Em meio à crise entre o ministro André Mendonça e o diretor-geral da Polícia Federal (PF), Andrei Rodrigues, o ministro Gilmar Mendes sugeriu ao presidente do Supremo Tribunal Federal (STF), Edson Fachin, a saída dos delegados da PF que atuam em gabinetes de integrantes da Corte. Na avaliação do decano, a presença dos agentes pode interferir no andamento de inquéritos e provocar crises sucessivas no STF.
Atualmente, dois delegados da PF trabalham no gabinete de André Mendonça. Os ministros Alexandre de Moraes e Luiz Fux também dispõem, cada um, de um agente.
A proposta já havia sido defendida por Gilmar Mendes e foi reforçada após a exposição das mensagens entre Moraes e o banqueiro Daniel Vorcaro ex-controlador do Banco Master, a partir do levantamento do sigilo de um relatório da PF por André Mendonça.
A crise entre Mendonça e a PF foi provocada pelas críticas da corporação sobre supostas tentativas do ministro de interferir nas investigações. Mendonça, por sua vez, reclama da demora da PF em dar andamento aos inquéritos.

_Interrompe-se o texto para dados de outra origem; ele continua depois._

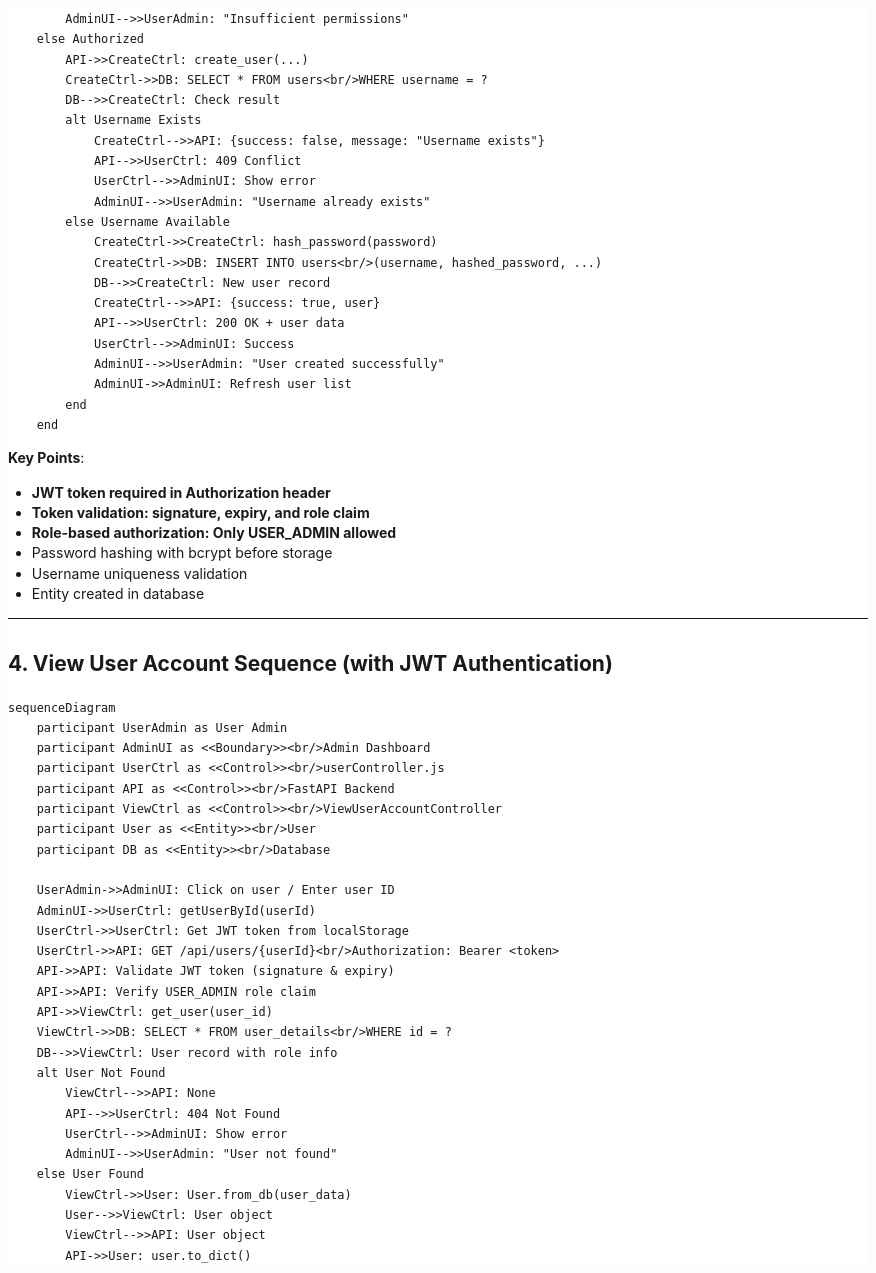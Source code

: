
 ```mermaid
        AdminUI-->>UserAdmin: "Insufficient permissions"
    else Authorized
        API->>CreateCtrl: create_user(...)
        CreateCtrl->>DB: SELECT * FROM users<br/>WHERE username = ?
        DB-->>CreateCtrl: Check result
        alt Username Exists
            CreateCtrl-->>API: {success: false, message: "Username exists"}
            API-->>UserCtrl: 409 Conflict
            UserCtrl-->>AdminUI: Show error
            AdminUI-->>UserAdmin: "Username already exists"
        else Username Available
            CreateCtrl->>CreateCtrl: hash_password(password)
            CreateCtrl->>DB: INSERT INTO users<br/>(username, hashed_password, ...)
            DB-->>CreateCtrl: New user record
            CreateCtrl-->>API: {success: true, user}
            API-->>UserCtrl: 200 OK + user data
            UserCtrl-->>AdminUI: Success
            AdminUI-->>UserAdmin: "User created successfully"
            AdminUI->>AdminUI: Refresh user list
        end
    end
```

**Key Points**:
- **JWT token required in Authorization header**
- **Token validation: signature, expiry, and role claim**
- **Role-based authorization: Only USER_ADMIN allowed**
- Password hashing with bcrypt before storage
- Username uniqueness validation
- Entity created in database

---

## 4. View User Account Sequence (with JWT Authentication)

```mermaid
sequenceDiagram
    participant UserAdmin as User Admin
    participant AdminUI as <<Boundary>><br/>Admin Dashboard
    participant UserCtrl as <<Control>><br/>userController.js
    participant API as <<Control>><br/>FastAPI Backend
    participant ViewCtrl as <<Control>><br/>ViewUserAccountController
    participant User as <<Entity>><br/>User
    participant DB as <<Entity>><br/>Database

    UserAdmin->>AdminUI: Click on user / Enter user ID
    AdminUI->>UserCtrl: getUserById(userId)
    UserCtrl->>UserCtrl: Get JWT token from localStorage
    UserCtrl->>API: GET /api/users/{userId}<br/>Authorization: Bearer <token>
    API->>API: Validate JWT token (signature & expiry)
    API->>API: Verify USER_ADMIN role claim
    API->>ViewCtrl: get_user(user_id)
    ViewCtrl->>DB: SELECT * FROM user_details<br/>WHERE id = ?
    DB-->>ViewCtrl: User record with role info
    alt User Not Found
        ViewCtrl-->>API: None
        API-->>UserCtrl: 404 Not Found
        UserCtrl-->>AdminUI: Show error
        AdminUI-->>UserAdmin: "User not found"
    else User Found
        ViewCtrl->>User: User.from_db(user_data)
        User-->>ViewCtrl: User object
        ViewCtrl-->>API: User object
        API->>User: user.to_dict()
```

Atualmente, o ministro acumula as relatorias de duas investigações contra o empresário Fábio Luís Lula da Silva, o Lulinha, filho do presidente Lula, da apuração sobre o Banco Master e do inquérito que investiga o financiamento do filme “Dark Horse”, sobre a vida do ex-presidente Jair Bolsonaro, além da fraude dos descontos indevidos em benefícios do INSS.